Furthermore, there is an I/O mechanism for interfacing with the outside world. In the bfCPU designed for this project, external input is handled as received data via a UART (Universal Asynchronous Receiver/Transmitter), and external output is handled as transmitted data from the UART. The structure of the bfCPU is as simple as that.
The list of the bfCPU instruction set is shown in table below. The bfCPU originally features only eight instructions with opcodes (binary) from 0000 to 0111. While 3 bits would suffice for eight instructions, the bfCPU designed here includes two additional instructions (reset and nop), resulting in a 4-bit instruction code length. All of these instruction codes consist only of an opcode indicating the operation; they have a simple structure with no operands to specify targets.

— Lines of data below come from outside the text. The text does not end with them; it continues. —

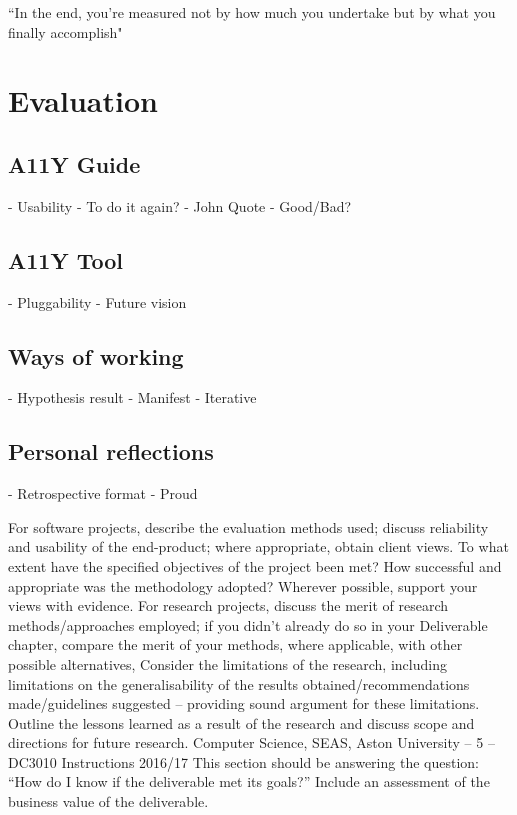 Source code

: \begin{savequote}[75mm]
``In the end, you're measured not by how much you undertake but by what you
finally accomplish"
\end{savequote}

\chapter{Evaluation}

\section{A11Y Guide}
- Usability
- To do it again?
- John Quote
- Good/Bad?

\section{A11Y Tool}
- Pluggability
- Future vision

\section{Ways of working}
- Hypothesis result
- Manifest
- Iterative

\section{Personal reflections}
- Retrospective format
- Proud


For software projects, describe the evaluation methods used; discuss reliability
and usability of the end-product; where appropriate, obtain client views. To
what extent have the specified objectives of the project been met? How
successful and appropriate was the methodology adopted? Wherever possible,
support your views with evidence.
For research projects, discuss the merit of research methods/approaches
employed; if you didn’t already do so in your Deliverable chapter, compare the
merit of your methods, where applicable, with other possible alternatives,
Consider the limitations of the research, including limitations on the
generalisability of the results obtained/recommendations made/guidelines
suggested – providing sound argument for these limitations. Outline the
lessons learned as a result of the research and discuss scope and directions for
future research.
Computer Science, SEAS, Aston University – 5 – DC3010 Instructions 2016/17
This section should be answering the question: “How do I know if the
deliverable met its goals?”
Include an assessment of the business value of the deliverable.

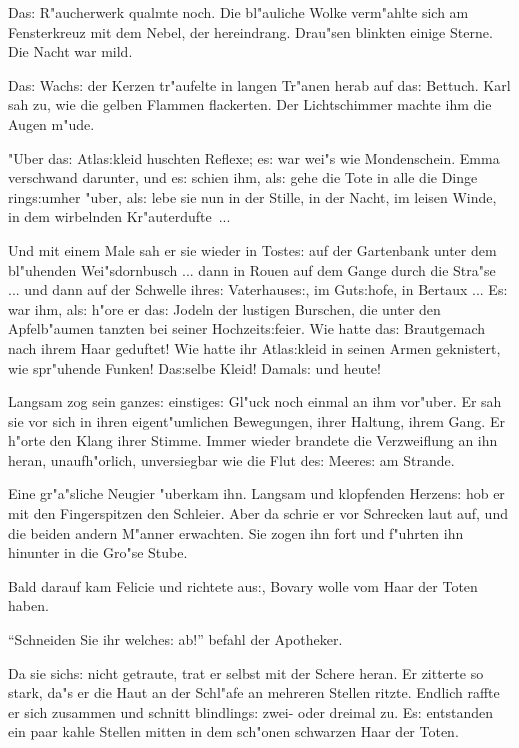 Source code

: \documentclass[oneside,12pt]{book}
\newcommand{\s}{s:}%
\begin{document}
Da{\s} R"aucherwerk qualmte noch. Die bl"auliche Wolke verm"ahlte
sich am Fensterkreuz mit dem Nebel, der hereindrang. Drau"sen
blinkten einige Sterne. Die Nacht war mild.

Da{\s} Wach{\s} der Kerzen tr"aufelte in langen Tr"anen herab auf
da{\s} Bettuch. Karl sah zu, wie die gelben Flammen flackerten.
Der Lichtschimmer machte ihm die Augen m"ude.

"Uber da{\s} Atla{\s}kleid huschten Reflexe; e{\s} war wei"s wie
Mondenschein. Emma verschwand darunter, und e{\s} schien ihm,
al{\s} gehe die Tote in alle die Dinge ring{\s}umher "uber, al{\s}
lebe sie nun in der Stille, in der Nacht, im leisen Winde, in dem
wirbelnden Kr"auterdufte~...

Und mit einem Male sah er sie wieder in Toste{\s} auf der
Gartenbank unter dem bl"uhenden Wei"sdornbusch ... dann in Rouen
auf dem Gange durch die Stra"se ... und dann auf der Schwelle
ihre{\s} Vaterhause{\s}, im Gut{\s}hofe, in Bertaux ... E{\s} war
ihm, al{\s} h"ore er da{\s} Jodeln der lustigen Burschen, die
unter den Apfelb"aumen tanzten bei seiner Hochzeit{\s}feier. Wie
hatte da{\s} Brautgemach nach ihrem Haar geduftet! Wie hatte ihr
Atla{\s}kleid in seinen Armen geknistert, wie spr"uhende Funken!
Da{\s}selbe Kleid! Damal{\s} und heute!

Langsam zog sein ganze{\s} einstige{\s} Gl"uck noch einmal an ihm
vor"uber. Er sah sie vor sich in ihren eigent"umlichen Bewegungen,
ihrer Haltung, ihrem Gang. Er h"orte den Klang ihrer Stimme. Immer
wieder brandete die Verzweiflung an ihn heran, unaufh"orlich,
unversiegbar wie die Flut de{\s} Meere{\s} am Strande.

Eine gr"a"sliche Neugier "uberkam ihn. Langsam und klopfenden
Herzen{\s} hob er mit den Fingerspitzen den Schleier. Aber da
schrie er vor Schrecken laut auf, und die beiden andern M"anner
erwachten. Sie zogen ihn fort und f"uhrten ihn hinunter in die
Gro"se Stube.

Bald darauf kam Felicie und richtete au{\s}, Bovary wolle vom Haar
der Toten haben.

"`Schneiden Sie ihr welche{\s} ab!"' befahl der Apotheker.

Da sie sich{\s} nicht getraute, trat er selbst mit der Schere
heran. Er zitterte so stark, da"s er die Haut an der Schl"afe an
mehreren Stellen ritzte. Endlich raffte er sich zusammen und
schnitt blindling{\s} zwei- oder dreimal zu. E{\s} entstanden ein
paar kahle Stellen mitten in dem sch"onen schwarzen Haar der
Toten.
\end{document}
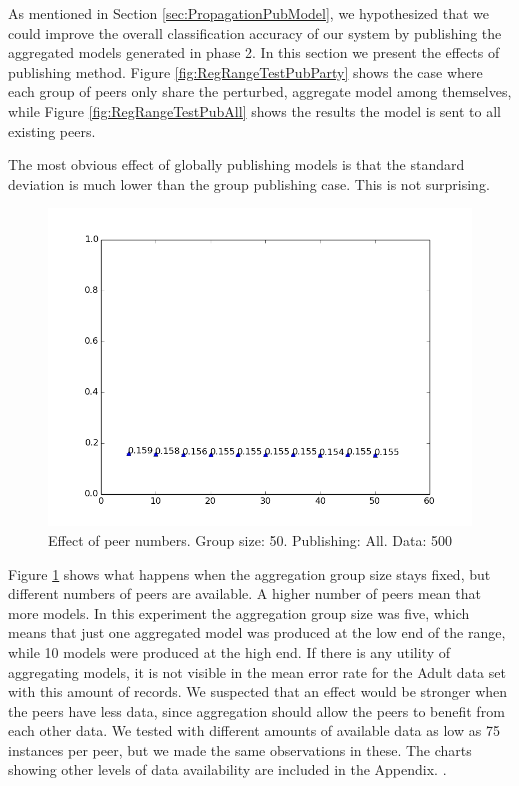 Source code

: As mentioned in Section \ref{sec:PropagationPubModel}, we hypothesized that we could improve the overall classification accuracy of our system by publishing the aggregated models generated in phase 2. In this section we present the effects of publishing method. Figure \ref{fig:RegRangeTestPubParty} shows the case where each group of peers only share the perturbed, aggregate model among themselves, while Figure \ref{fig:RegRangeTestPubAll} shows the results the model is sent to all existing peers. 

The most obvious effect of globally publishing models is that the standard deviation is much lower than the group publishing case. This is not surprising.

\begin{figure}[H]
	\centering
	\includegraphics[width=\textwidth]{fig/adult/eps1.0,budg=eps,peers5-55,groups5,reg2e2-data500-pubAll-adult-groupbypeerverification-3-testsetmean}
	\caption{Effect of peer numbers. Group size: 50. Publishing: All. Data: 500}
	\label{fig:peer_range_constant_group}
\end{figure}

Figure \ref{fig:peer_range_constant_group} shows what happens when the aggregation group size stays fixed, but different numbers of peers are available. A higher number of peers mean that more models. In this experiment the aggregation group size was five, which means that just one aggregated model was produced at the low end of the range, while 10 models were produced at the high end. If there is any utility of aggregating models, it is not visible in the mean error rate for the Adult data set with this amount of records. We suspected that an effect would be stronger when the peers have less data, since aggregation should allow the peers to benefit from each other data. We tested with different amounts of available data as low as 75 instances per peer, but we made the same observations in these. The charts showing other levels of data availability are included in the Appendix.  .

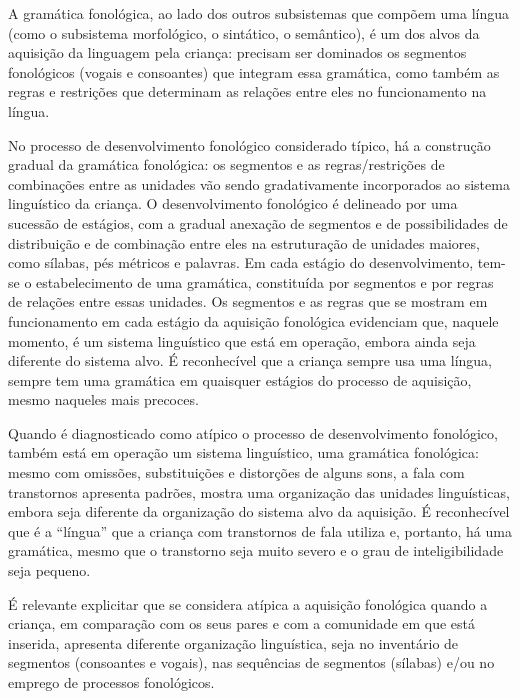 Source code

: \documentclass[output=paper,colorlinks,citecolor=brown,booklanguage=portuguese]{langscibook}
\begin{document}
A gramática fonológica, ao lado dos outros subsistemas que compõem uma língua (como o subsistema morfológico, o sintático, o semântico), é um dos alvos da aquisição da linguagem pela criança: precisam ser dominados os segmentos fonológicos (vogais e consoantes) que integram essa gramática, como também as regras e restrições que determinam as relações entre eles no funcionamento na língua. 

No processo de desenvolvimento fonológico considerado típico, há a construção gradual da gramática fonológica: os segmentos e as regras/restrições de combinações entre as unidades vão sendo gradativamente incorporados ao sistema linguístico da criança. O desenvolvimento fonológico é delineado por uma sucessão de estágios, com a gradual anexação de segmentos e de possibilidades de distribuição e de combinação entre eles na estruturação de unidades maiores, como sílabas, pés métricos e palavras. Em cada estágio do desenvolvimento, tem-se o estabelecimento de uma gramática, constituída por segmentos e por regras de relações entre essas unidades. Os segmentos e as regras que se mostram em funcionamento em cada estágio da aquisição fonológica evidenciam que, naquele momento, é um sistema linguístico que está em operação, embora ainda seja diferente do sistema alvo. É reconhecível que a criança sempre usa uma língua, sempre tem uma gramática em quaisquer estágios do processo de aquisição, mesmo naqueles mais precoces.

Quando é diagnosticado como atípico o processo de desenvolvimento fonológico, também está em operação um sistema linguístico, uma gramática fonológica: mesmo com omissões, substituições e distorções de alguns sons, a fala com transtornos apresenta padrões, mostra uma organização das unidades linguísticas, embora seja diferente da organização do sistema alvo da aquisição. É reconhecível que é a “língua” que a criança com transtornos de fala utiliza e, portanto, há uma gramática, mesmo que o transtorno seja muito severo e o grau de inteligibilidade seja pequeno.

É relevante explicitar que se considera atípica a aquisição fonológica quando a criança, em comparação com os seus pares e com a comunidade em que está inserida, apresenta diferente organização linguística, seja no inventário de segmentos (consoantes e vogais), nas sequências de segmentos (sílabas) e/ou no emprego de processos fonológicos.
\end{document}
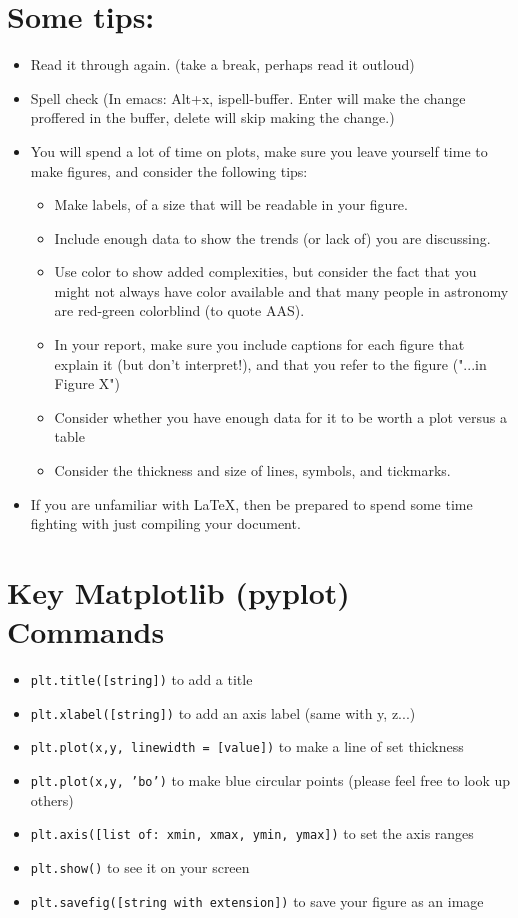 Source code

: \documentclass[12pt]{article}
\begin{document}
\section*{Some tips:}
\begin{itemize}
  \item{Read it through again. (take a break, perhaps read it outloud)}
  \item{Spell check (In emacs: Alt+x, ispell-buffer. Enter will make the change proffered in the buffer, delete will skip making the change.)}
  \item{You will spend a lot of time on plots, make sure you leave yourself time to make figures, and consider the following tips:}
    \begin{itemize}
      \item{Make labels, of a size that will be readable in your figure.}
      \item{Include enough data to show the trends (or lack of) you are discussing.}
      \item{Use color to show added complexities, but consider the fact that you might not always have color available and that many people in astronomy are red-green colorblind (to quote AAS).}
      \item{In your report, make sure you include captions for each figure that explain it (but don't interpret!), and that you refer to the figure ("...in Figure X")}
      \item{Consider whether you have enough data for it to be worth a plot versus a table}
      \item{Consider the thickness and size of lines, symbols, and tickmarks.}
    \end{itemize}
  \item{If you are unfamiliar with \LaTeX, then be prepared to spend some time fighting with just compiling your document.}
\end{itemize}

\section*{Key Matplotlib (pyplot) Commands}
\begin{itemize}
  \item{{\tt plt.title([string])} to add a title}
  \item{{\tt plt.xlabel([string])} to add an axis label (same with y, z...)}
  \item{{\tt plt.plot(x,y, linewidth = [value])} to make a line of set thickness}
  \item{{\tt plt.plot(x,y, 'bo')} to make blue circular points (please feel free to look up others)}
  \item{{\tt plt.axis([list of: xmin, xmax, ymin, ymax])} to set the axis ranges}
  \item{{\tt plt.show()} to see it on your screen}
  \item{{\tt plt.savefig([string with extension])} to save your figure as an image}
\end{itemize}
\end{document}
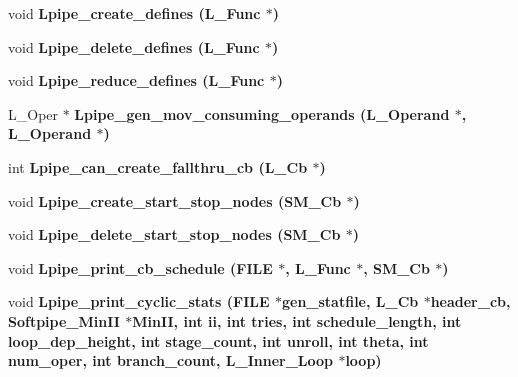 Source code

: \begin{CompactItemize}
void \bf{Lpipe\_\-create\_\-defines} (L\_\-Func $\ast$)
\item 
void \bf{Lpipe\_\-delete\_\-defines} (L\_\-Func $\ast$)
\item 
void \bf{Lpipe\_\-reduce\_\-defines} (L\_\-Func $\ast$)
\item 
L\_\-Oper $\ast$ \bf{Lpipe\_\-gen\_\-mov\_\-consuming\_\-operands} (L\_\-Operand $\ast$, L\_\-Operand $\ast$)
\item 
int \bf{Lpipe\_\-can\_\-create\_\-fallthru\_\-cb} (L\_\-Cb $\ast$)
\item 
void \bf{Lpipe\_\-create\_\-start\_\-stop\_\-nodes} (\bf{SM\_\-Cb} $\ast$)
\item 
void \bf{Lpipe\_\-delete\_\-start\_\-stop\_\-nodes} (\bf{SM\_\-Cb} $\ast$)
\item 
void \bf{Lpipe\_\-print\_\-cb\_\-schedule} (FILE $\ast$, L\_\-Func $\ast$, \bf{SM\_\-Cb} $\ast$)
\item 
void \bf{Lpipe\_\-print\_\-cyclic\_\-stats} (FILE $\ast$\bf{gen\_\-statfile}, L\_\-Cb $\ast$\bf{header\_\-cb}, Softpipe\_\-Min\-II $\ast$Min\-II, int ii, int tries, int schedule\_\-length, int \bf{loop\_\-dep\_\-height}, int stage\_\-count, int unroll, int theta, int num\_\-oper, int branch\_\-count, L\_\-Inner\_\-Loop $\ast$loop)
\end{CompactItemize}
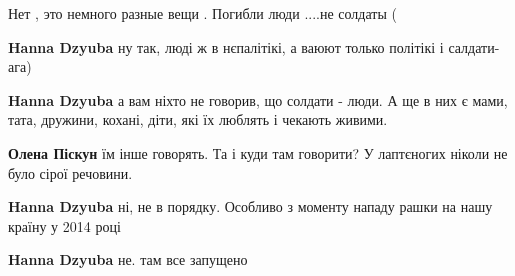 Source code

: \begin{itemize}
\begin{itemize}
\begin{itemize}
Нет , это немного разные вещи . Погибли люди ....не солдаты (

 
\textbf{Hanna Dzyuba} ну так, люді ж в нєпалітікі, а ваюют только політікі і салдати- ага)

 
\textbf{Hanna Dzyuba} а вам ніхто не говорив, що солдати - люди. А ще в них є мами, тата, дружини, кохані, діти, які їх люблять і чекають живими.

 
\textbf{Олена Піскун} їм інше говорять. Та і куди там говорити? У лаптєногих ніколи не було сірої речовини.

 
\textbf{Hanna Dzyuba} ні, не в порядку. Особливо з моменту нападу рашки на нашу країну у 2014 році

 
\textbf{Hanna Dzyuba} не. там все запущено
\end{itemize}

 

\end{itemize}
\end{itemize}
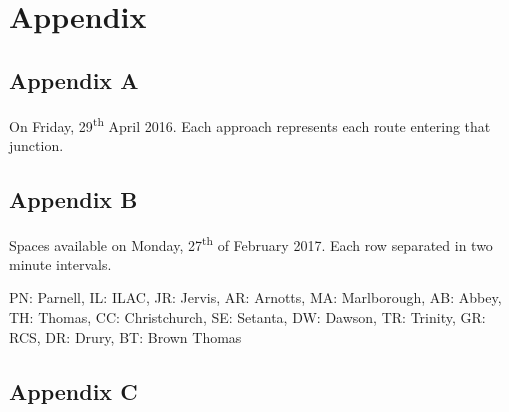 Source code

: \chapter*{Appendix}

\section*{Appendix A}
On Friday, 29\textsuperscript{th} April 2016. Each approach represents each route entering that junction.
\begin{center}
\end{center}


\pagebreak

\section*{Appendix B}
Spaces available on Monday, 27\textsuperscript{th} of February 2017. Each row separated in two minute intervals.
\begin{center}
\end{center}
PN: Parnell, IL: ILAC, JR: Jervis, AR: Arnotts, MA: Marlborough, AB: Abbey, TH: Thomas, CC: Christchurch, SE: Setanta, DW: Dawson, TR: Trinity, GR: RCS, DR: Drury, BT: Brown Thomas

\pagebreak

\section*{Appendix C}
\begin{center}
\end{center} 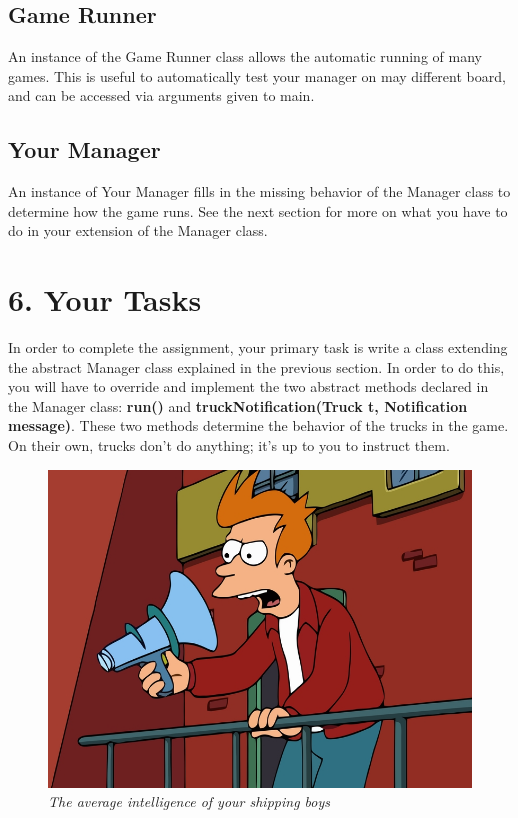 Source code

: \documentclass[11pt]{article}
\begin{document}
\subsection{Game Runner}
An instance of the Game Runner class allows the automatic running of many games. This is useful to automatically test your manager on may different board, and can be accessed via arguments given to main.
\subsection{Your Manager}
An instance of Your Manager fills in the missing behavior of the Manager class to determine how the game runs. See the next section for more on what you have to do in your extension of the Manager class.

\newpage
\section{6. Your Tasks}
In order to complete the assignment, your primary task is write a class extending the abstract Manager class explained in the previous section. In order to do this, you will have to override and implement the two abstract methods declared in the Manager class: \textbf{run()} and \textbf{truckNotification(Truck t, Notification message)}. These two methods determine the behavior of the trucks in the game. On their own, trucks don't do anything; it's up to you to instruct them.\\

\begin{figure}[h]
\centerline{\includegraphics[scale=0.4]{fry.jpg}} 
\caption{\em{The average intelligence of your shipping boys}}
\end{figure}
\end{document}

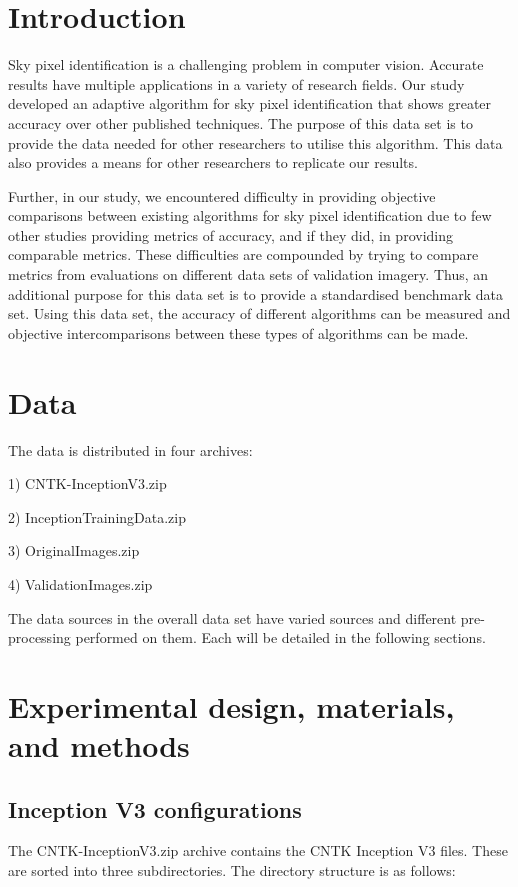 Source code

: \documentclass[final,3p,times,authoryear]{elsarticle}
\begin{document}
\section{Introduction}
\label{sec:introduction}
Sky pixel identification is a challenging problem in computer vision. Accurate results have multiple applications in a variety of research fields. Our study \citep{Nice2019UC} developed an adaptive algorithm for sky pixel identification that shows greater accuracy over other published techniques. The purpose of this data set is to provide the data needed for other researchers to utilise this algorithm. This data also provides a means for other researchers to replicate our results.

Further, in our study, we encountered difficulty in providing objective comparisons between existing algorithms for sky pixel identification due to few other studies providing metrics of accuracy, and if they did, in providing comparable metrics. These difficulties are compounded by trying to compare metrics from evaluations on different data sets of validation imagery. Thus, an additional purpose for this data set is to provide a standardised benchmark data set. Using this data set, the accuracy of different algorithms can be measured and objective intercomparisons between these types of algorithms can be made.




\section{Data}

The data is distributed in four archives: 

1) CNTK-InceptionV3.zip

2) InceptionTrainingData.zip

3) OriginalImages.zip

4) ValidationImages.zip

The data sources in the overall data set have varied sources and different pre-processing performed on them. Each will be detailed in the following sections.

\section{Experimental design, materials, and methods}
\label{sec:create}

\subsection{Inception V3 configurations}\label{sec:configuations}
The CNTK-InceptionV3.zip archive contains the CNTK Inception V3 files. These are sorted into three subdirectories. The directory structure is as follows:
\end{document}
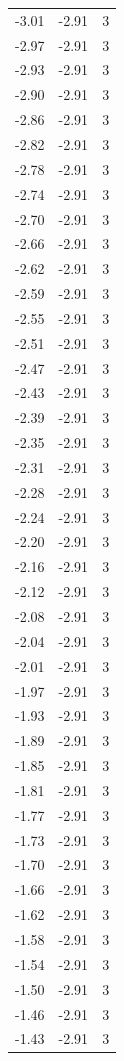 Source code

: \begin{longtable}{lrr}
  -3.01 & -2.91 & 3 \\
  -2.97 & -2.91 & 3 \\
  -2.93 & -2.91 & 3 \\
  -2.90 & -2.91 & 3 \\
  -2.86 & -2.91 & 3 \\
  -2.82 & -2.91 & 3 \\
  -2.78 & -2.91 & 3 \\
  -2.74 & -2.91 & 3 \\
  -2.70 & -2.91 & 3 \\
  -2.66 & -2.91 & 3 \\
  -2.62 & -2.91 & 3 \\
  -2.59 & -2.91 & 3 \\
  -2.55 & -2.91 & 3 \\
  -2.51 & -2.91 & 3 \\
  -2.47 & -2.91 & 3 \\
  -2.43 & -2.91 & 3 \\
  -2.39 & -2.91 & 3 \\
  -2.35 & -2.91 & 3 \\
  -2.31 & -2.91 & 3 \\
  -2.28 & -2.91 & 3 \\
  -2.24 & -2.91 & 3 \\
  -2.20 & -2.91 & 3 \\
  -2.16 & -2.91 & 3 \\
  -2.12 & -2.91 & 3 \\
  -2.08 & -2.91 & 3 \\
  -2.04 & -2.91 & 3 \\
  -2.01 & -2.91 & 3 \\
  -1.97 & -2.91 & 3 \\
  -1.93 & -2.91 & 3 \\
  -1.89 & -2.91 & 3 \\
  -1.85 & -2.91 & 3 \\
  -1.81 & -2.91 & 3 \\
  -1.77 & -2.91 & 3 \\
  -1.73 & -2.91 & 3 \\
  -1.70 & -2.91 & 3 \\
  -1.66 & -2.91 & 3 \\
  -1.62 & -2.91 & 3 \\
  -1.58 & -2.91 & 3 \\
  -1.54 & -2.91 & 3 \\
  -1.50 & -2.91 & 3 \\
  -1.46 & -2.91 & 3 \\
  -1.43 & -2.91 & 3 \\

\end{longtable}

The original instruction notation for bfCPU consists of single characters shown in the "Symbol" column of the table below (<, >, +, -, etc.). A program is formed by lining up these characters without gaps, or with occasional spaces and line breaks, which is why it is called an esoteric language. As described later, I have developed an assembler and instruction simulator called bfTool for bfCPU program development. This assembler accepts the original single-character bfCPU instructions, allowing the use of the vast number of publicly available bfCPU programs. However, it also supports the "Mnemonic" descriptions to improve readability. The "C-Equivalent" column represents the operation of each instruction in the C language. Note that while the original bfCPU uses ASCII characters directly as the program, the bfCPU designed in this article replaces each instruction with a 4-bit instruction code.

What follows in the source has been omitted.